Les premiums sont au coeur de la compétition internationale. Sur ce segment, notre offre est très attaquée. ' En premium, le marché britannique montre un engouement pour les vins australiens. Les consommateurs sont satisfaits de l'offre. Ils rachètent plus cher à leur deuxième achat. Ainsi, l'Australie monte en gamme. Ce mécanisme ne fonctionne plus pour les vins français, car les consommateurs doutent fortement de la garantie de qualité offerte par les différentes appellations ', observe Françoise Brugière, chef de la division études et marchés à l'Onivins.

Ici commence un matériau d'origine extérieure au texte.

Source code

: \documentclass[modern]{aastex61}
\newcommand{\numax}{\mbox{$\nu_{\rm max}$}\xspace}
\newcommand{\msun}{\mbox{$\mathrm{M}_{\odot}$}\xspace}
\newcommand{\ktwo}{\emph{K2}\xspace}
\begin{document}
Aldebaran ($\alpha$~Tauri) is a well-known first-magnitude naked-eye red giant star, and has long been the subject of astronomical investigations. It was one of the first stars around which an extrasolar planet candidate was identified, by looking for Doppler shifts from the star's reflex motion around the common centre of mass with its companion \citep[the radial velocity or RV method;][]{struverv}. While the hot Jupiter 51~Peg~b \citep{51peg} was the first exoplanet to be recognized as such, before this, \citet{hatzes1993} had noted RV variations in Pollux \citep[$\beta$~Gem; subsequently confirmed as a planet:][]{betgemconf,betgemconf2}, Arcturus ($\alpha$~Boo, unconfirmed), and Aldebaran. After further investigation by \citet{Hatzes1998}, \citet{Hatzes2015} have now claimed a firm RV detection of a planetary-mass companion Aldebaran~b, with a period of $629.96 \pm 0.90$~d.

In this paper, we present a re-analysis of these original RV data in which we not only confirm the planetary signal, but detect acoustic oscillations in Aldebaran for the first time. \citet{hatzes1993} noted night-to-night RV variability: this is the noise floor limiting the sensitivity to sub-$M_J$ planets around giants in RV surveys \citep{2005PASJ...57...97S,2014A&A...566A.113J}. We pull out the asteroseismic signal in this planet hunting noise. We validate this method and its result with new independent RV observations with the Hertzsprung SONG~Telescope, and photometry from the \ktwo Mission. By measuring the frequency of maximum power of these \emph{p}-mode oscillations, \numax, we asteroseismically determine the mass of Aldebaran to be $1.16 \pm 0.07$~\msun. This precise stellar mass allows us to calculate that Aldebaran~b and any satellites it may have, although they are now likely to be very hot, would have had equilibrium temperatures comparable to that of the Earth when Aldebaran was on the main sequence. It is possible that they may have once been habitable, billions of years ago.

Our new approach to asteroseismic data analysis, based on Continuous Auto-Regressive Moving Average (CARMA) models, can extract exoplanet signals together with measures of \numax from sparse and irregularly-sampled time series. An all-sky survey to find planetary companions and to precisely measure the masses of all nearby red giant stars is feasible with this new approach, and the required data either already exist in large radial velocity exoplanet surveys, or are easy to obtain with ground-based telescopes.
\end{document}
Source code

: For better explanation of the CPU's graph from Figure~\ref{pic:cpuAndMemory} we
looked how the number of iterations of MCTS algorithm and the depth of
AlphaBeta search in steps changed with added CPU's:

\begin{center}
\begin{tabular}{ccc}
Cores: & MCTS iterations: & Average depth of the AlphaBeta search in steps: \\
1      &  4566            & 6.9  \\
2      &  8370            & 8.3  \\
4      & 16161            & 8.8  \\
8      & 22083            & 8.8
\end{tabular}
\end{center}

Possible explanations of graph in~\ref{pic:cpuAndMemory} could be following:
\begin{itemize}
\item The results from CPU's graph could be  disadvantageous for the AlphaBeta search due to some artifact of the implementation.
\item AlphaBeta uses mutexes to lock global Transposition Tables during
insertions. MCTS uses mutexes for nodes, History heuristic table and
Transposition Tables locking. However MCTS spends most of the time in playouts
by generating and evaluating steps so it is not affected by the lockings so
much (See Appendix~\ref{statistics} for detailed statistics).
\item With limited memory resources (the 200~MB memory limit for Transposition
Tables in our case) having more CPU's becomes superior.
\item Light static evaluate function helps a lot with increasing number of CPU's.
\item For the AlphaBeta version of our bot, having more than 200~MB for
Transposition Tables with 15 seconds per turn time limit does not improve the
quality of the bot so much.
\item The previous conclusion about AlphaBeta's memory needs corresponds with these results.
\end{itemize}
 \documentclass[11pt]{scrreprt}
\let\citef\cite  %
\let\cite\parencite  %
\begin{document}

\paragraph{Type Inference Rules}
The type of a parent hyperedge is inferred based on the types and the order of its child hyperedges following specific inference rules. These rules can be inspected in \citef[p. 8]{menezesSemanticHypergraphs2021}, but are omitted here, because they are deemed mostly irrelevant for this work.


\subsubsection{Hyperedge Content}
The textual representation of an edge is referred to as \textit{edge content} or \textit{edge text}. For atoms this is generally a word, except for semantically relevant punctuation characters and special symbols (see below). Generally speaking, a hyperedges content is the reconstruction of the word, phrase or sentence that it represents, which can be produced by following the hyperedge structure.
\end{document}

Aux Etats-Unis, les choses sont similaires. ' Le segment premium est le coeur du marché et de la concurrence. Les budgets publicitaires, en particulier à la télévision, sont importants. Les prix moyens sont en hausse. Les vins de cépages français ont du mal à passer le cap des 7 $ faute de crédibilité ' , déplore Françoise Brugière.
Pour chacun de ces segments, les acheteurs internationaux ont des exigences précises en termes de qualité du produit, d'habillage, de logistique... ' Positionner son vin en premium sur le marché américain implique, par exemple, de prévoir un budget suffisant pour une campagne publicitaire télévisée ', remarque Françoise Brugière. Lorsqu'on n'a pas les reins assez solides, il faut trouver d'autres moyens pour paraître dans les médias, comme d'obtenir de bonnes notes des critiques.
Les vins basic et popular doivent répondre à des critères de compétitivité industrielle et logistique. Cependant, dans ces deux catégories, la bataille se joue avant tout sur les prix. Il faut être moins cher que son concurrent. Au-dessus, les acheteurs ont d'autres priorités : ils demandent à leurs fournisseurs des investissements en marketing, afin de soutenir l'image et la notoriété de leur vin. Ils veulent aussi une maîtrise de l'amont viticole et de la qualité commerciale. Le prix n'est plus le premier critère de sélection. Si les opérateurs français désirent progresser sur le segment des premiums et au-delà, ils doivent tenir compte des attentes globales de leurs clients.